**Aim of the exercise**
Copy nothing from the entries below except the lines from the one containing "- **Továbbfejlesztett késés**" through the one containing "- **Metrika feltételek", and copy those exactly.

Stored data entries
##########
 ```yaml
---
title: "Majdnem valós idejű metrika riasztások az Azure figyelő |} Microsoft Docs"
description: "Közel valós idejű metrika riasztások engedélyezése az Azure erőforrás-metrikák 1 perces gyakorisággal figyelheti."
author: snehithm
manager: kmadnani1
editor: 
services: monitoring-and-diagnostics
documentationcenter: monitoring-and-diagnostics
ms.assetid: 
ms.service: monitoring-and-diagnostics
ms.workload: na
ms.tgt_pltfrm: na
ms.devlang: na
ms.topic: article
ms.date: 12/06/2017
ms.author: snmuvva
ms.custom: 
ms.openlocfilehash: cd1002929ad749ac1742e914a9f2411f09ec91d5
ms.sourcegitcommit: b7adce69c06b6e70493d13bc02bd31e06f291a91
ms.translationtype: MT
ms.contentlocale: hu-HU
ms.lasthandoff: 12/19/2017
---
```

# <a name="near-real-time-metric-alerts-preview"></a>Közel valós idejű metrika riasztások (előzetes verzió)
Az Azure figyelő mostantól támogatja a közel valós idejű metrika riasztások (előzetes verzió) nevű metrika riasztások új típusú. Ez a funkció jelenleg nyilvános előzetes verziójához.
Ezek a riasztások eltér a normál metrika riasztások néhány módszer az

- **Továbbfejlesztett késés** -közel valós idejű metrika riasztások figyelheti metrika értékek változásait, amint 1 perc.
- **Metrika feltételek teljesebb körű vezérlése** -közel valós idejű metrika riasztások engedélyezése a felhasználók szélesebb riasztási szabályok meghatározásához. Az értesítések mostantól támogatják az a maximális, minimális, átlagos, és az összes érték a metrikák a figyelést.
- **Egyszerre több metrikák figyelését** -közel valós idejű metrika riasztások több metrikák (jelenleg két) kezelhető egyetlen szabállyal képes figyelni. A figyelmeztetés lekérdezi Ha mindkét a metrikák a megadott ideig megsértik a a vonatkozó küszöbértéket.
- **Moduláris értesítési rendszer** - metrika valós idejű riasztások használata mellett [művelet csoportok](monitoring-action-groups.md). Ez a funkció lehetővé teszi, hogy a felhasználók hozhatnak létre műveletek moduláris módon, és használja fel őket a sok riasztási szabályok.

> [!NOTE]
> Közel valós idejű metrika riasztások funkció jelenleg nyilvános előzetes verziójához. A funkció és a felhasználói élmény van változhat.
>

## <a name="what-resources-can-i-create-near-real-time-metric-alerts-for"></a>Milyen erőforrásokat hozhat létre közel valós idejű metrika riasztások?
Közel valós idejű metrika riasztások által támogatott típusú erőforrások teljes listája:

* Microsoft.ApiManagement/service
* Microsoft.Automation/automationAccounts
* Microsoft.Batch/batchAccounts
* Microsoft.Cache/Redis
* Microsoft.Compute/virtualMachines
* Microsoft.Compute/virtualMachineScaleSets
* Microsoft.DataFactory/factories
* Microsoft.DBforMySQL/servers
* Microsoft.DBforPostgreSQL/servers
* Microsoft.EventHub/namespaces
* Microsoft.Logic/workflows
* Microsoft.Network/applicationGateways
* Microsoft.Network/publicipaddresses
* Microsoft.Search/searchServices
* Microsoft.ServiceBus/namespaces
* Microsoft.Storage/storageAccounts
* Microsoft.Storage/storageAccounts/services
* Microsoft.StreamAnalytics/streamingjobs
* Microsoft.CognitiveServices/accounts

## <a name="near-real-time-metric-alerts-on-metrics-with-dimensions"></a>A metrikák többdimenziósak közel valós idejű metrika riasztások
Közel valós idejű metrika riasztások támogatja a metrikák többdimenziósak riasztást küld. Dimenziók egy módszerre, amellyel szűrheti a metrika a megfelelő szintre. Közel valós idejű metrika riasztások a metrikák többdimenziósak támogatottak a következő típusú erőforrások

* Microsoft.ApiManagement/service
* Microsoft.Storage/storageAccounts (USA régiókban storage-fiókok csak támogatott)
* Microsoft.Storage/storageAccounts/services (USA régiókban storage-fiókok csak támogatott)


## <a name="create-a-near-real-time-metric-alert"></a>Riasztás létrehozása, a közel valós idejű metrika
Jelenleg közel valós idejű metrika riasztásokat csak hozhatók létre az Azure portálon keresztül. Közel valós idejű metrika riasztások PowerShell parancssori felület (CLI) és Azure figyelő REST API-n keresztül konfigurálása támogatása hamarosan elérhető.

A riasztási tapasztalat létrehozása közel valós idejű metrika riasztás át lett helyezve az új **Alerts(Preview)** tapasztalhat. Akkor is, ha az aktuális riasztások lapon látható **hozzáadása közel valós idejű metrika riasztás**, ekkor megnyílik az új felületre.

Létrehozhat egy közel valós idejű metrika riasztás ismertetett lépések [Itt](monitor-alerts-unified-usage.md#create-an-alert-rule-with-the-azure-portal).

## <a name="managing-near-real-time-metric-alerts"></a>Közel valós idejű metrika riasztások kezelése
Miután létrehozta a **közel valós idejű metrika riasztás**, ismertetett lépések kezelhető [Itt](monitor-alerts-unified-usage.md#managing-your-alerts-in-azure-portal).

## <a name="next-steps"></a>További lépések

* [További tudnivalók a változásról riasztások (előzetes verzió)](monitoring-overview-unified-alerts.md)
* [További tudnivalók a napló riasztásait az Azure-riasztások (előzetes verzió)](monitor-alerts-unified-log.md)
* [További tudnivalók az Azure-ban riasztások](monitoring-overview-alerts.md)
##########
**Answer box**
- **Továbbfejlesztett késés** -közel valós idejű metrika riasztások figyelheti metrika értékek változásait, amint 1 perc.
- **Metrika feltételek teljesebb körű vezérlése** -közel valós idejű metrika riasztások engedélyezése a felhasználók szélesebb riasztási szabályok meghatározásához. Az értesítések mostantól támogatják az a maximális, minimális, átlagos, és az összes érték a metrikák a figyelést.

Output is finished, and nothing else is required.